The required answer is every line of the data containing the word "totalleftmargin".

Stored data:
^^^^^^^^^^^^^^^^

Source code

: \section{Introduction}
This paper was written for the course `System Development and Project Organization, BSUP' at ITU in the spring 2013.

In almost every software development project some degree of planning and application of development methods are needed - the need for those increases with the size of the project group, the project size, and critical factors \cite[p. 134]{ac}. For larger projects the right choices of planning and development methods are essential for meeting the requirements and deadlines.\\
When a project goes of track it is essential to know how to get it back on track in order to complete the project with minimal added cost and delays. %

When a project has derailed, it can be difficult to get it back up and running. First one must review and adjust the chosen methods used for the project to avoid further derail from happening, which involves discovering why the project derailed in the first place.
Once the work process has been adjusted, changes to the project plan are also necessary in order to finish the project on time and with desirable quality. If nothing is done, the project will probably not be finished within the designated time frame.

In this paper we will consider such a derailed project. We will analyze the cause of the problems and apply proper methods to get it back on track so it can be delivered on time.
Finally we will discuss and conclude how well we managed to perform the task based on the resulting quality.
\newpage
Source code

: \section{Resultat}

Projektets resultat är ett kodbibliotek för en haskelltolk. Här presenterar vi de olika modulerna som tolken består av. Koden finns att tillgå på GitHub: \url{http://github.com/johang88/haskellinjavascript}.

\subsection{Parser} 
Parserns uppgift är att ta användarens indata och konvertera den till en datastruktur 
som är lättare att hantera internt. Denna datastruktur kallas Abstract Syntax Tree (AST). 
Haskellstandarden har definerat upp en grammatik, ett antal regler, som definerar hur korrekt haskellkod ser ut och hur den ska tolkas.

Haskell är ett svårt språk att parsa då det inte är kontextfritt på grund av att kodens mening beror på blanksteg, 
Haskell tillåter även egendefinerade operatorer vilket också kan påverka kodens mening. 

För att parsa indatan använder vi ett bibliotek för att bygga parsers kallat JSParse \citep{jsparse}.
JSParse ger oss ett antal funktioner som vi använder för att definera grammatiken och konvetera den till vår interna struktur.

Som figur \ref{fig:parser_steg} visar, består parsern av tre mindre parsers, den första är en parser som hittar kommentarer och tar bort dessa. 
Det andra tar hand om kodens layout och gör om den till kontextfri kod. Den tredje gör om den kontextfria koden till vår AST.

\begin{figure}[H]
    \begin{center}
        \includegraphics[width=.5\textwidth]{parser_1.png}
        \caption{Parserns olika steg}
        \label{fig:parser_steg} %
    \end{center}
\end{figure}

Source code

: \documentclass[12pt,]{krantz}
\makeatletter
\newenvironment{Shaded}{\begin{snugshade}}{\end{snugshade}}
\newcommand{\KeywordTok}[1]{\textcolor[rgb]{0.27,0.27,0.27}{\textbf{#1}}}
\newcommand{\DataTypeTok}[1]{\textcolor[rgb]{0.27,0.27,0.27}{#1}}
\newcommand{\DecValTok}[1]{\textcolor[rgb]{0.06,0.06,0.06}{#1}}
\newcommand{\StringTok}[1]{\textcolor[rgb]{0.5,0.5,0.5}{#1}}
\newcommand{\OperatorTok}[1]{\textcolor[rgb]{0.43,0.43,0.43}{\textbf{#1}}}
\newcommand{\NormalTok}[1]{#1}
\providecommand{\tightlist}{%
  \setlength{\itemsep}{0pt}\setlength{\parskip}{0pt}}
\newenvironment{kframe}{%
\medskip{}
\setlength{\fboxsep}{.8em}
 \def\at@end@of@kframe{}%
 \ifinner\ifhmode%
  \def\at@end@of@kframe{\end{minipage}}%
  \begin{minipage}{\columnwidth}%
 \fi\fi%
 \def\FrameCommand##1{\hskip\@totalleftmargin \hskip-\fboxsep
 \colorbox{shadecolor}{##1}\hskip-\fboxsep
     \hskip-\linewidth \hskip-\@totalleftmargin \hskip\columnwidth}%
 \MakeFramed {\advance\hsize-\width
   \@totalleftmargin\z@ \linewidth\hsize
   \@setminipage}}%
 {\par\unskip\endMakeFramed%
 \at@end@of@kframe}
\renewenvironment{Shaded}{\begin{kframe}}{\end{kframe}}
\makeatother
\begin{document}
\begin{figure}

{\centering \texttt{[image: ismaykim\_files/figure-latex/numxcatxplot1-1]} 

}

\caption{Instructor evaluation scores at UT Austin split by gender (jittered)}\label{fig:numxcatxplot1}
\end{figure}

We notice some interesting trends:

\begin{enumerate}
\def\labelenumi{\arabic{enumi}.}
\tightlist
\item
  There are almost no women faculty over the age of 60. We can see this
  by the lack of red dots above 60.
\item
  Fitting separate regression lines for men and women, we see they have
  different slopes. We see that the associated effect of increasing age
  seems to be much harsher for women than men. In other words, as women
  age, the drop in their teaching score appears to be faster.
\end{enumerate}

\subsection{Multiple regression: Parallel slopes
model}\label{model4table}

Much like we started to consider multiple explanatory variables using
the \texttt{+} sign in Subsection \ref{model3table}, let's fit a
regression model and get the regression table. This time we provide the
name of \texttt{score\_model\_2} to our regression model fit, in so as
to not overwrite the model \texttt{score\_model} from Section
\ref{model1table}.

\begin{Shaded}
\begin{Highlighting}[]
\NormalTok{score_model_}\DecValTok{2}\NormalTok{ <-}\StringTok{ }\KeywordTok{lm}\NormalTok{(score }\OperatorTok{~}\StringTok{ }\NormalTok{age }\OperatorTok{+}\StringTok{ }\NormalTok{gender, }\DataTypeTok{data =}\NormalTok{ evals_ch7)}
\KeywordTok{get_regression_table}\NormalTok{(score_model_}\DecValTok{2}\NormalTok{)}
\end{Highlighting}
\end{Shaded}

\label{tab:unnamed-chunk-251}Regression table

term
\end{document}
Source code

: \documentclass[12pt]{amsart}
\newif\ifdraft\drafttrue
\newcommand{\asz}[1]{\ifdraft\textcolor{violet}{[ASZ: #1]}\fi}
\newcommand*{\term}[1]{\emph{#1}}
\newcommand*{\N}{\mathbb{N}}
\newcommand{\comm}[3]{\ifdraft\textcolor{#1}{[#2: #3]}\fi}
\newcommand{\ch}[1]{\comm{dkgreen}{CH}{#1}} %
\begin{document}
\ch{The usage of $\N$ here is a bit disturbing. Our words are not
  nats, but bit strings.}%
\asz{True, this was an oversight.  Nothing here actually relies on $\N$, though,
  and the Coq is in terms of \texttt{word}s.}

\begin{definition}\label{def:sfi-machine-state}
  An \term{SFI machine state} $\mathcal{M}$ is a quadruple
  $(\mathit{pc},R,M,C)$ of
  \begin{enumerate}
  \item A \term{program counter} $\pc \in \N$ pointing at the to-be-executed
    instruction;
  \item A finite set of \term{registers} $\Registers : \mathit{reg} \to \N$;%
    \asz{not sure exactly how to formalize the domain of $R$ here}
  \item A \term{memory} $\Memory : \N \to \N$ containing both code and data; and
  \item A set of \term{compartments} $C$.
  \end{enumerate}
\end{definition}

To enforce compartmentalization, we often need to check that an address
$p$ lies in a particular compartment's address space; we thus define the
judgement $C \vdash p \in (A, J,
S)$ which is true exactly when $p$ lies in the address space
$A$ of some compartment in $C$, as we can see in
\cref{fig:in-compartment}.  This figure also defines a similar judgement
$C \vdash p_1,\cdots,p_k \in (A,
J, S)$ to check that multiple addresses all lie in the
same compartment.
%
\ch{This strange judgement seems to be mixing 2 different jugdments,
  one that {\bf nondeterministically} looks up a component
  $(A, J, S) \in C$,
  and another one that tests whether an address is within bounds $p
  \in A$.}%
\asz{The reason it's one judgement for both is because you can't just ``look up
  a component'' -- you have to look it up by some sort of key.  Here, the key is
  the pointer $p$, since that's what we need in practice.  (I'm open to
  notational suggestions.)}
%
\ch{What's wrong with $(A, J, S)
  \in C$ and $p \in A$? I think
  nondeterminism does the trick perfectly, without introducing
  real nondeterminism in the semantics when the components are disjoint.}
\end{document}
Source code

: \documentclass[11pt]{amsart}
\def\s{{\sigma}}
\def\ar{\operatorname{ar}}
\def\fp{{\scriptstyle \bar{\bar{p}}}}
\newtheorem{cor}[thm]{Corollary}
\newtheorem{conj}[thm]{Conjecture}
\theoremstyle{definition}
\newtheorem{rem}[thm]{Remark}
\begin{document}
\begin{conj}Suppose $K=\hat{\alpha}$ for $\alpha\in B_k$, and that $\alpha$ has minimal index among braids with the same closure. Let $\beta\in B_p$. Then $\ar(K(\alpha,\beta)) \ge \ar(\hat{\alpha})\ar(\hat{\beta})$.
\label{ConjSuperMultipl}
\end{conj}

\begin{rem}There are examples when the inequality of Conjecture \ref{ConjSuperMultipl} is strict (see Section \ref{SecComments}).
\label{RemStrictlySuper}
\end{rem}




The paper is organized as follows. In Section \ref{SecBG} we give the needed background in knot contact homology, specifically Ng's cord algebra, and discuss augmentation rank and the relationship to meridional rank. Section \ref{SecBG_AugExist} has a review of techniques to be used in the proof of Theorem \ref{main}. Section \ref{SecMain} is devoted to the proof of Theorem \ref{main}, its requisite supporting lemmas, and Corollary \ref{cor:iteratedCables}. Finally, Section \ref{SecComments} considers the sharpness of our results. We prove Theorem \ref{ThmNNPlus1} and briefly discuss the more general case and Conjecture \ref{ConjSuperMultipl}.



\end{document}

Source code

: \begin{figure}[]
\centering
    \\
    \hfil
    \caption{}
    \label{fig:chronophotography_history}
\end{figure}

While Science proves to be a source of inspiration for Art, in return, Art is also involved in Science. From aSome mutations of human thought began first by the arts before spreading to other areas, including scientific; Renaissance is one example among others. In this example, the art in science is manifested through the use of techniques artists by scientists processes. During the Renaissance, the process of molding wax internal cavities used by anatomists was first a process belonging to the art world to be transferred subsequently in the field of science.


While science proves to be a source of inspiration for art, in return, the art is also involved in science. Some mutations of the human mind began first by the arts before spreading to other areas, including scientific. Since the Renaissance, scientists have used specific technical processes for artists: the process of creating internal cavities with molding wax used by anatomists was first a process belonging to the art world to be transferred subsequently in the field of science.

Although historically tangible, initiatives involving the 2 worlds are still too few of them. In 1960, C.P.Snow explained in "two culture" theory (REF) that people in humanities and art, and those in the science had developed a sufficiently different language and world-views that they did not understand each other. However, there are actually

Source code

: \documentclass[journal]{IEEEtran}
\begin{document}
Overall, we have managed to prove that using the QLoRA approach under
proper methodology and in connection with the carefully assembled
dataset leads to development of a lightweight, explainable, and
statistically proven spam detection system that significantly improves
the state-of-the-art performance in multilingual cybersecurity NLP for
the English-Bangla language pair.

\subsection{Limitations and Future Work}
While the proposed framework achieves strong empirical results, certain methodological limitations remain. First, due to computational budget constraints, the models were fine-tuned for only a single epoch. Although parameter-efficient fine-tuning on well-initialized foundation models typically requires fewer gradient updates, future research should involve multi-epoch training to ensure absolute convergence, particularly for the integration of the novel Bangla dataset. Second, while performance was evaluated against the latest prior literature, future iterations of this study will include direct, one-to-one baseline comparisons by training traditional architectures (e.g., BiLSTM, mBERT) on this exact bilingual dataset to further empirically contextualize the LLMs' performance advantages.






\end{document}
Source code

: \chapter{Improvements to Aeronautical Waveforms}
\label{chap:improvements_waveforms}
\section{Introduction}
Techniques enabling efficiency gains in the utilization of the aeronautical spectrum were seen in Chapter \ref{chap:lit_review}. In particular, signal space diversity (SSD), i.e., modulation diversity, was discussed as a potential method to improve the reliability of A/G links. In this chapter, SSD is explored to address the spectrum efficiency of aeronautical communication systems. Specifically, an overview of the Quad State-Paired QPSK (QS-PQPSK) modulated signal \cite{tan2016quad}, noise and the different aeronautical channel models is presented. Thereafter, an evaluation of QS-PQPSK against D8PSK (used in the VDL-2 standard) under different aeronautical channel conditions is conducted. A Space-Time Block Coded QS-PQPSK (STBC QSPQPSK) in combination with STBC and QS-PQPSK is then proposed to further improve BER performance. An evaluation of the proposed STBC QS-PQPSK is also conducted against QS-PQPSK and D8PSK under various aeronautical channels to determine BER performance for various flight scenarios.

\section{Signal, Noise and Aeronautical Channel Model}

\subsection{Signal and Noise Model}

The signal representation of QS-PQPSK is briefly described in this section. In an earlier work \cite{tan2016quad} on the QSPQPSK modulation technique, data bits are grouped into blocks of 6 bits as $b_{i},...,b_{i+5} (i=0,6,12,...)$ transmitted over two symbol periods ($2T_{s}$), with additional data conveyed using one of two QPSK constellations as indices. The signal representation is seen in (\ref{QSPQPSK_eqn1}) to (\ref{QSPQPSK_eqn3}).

^^^^^^^^^^^^^^^^

** REPLY TO THE EXERCISE **
 \def\FrameCommand##1{\hskip\@totalleftmargin \hskip-\fboxsep
     \hskip-\linewidth \hskip-\@totalleftmargin \hskip\columnwidth}%
   \@totalleftmargin\z@ \linewidth\hsize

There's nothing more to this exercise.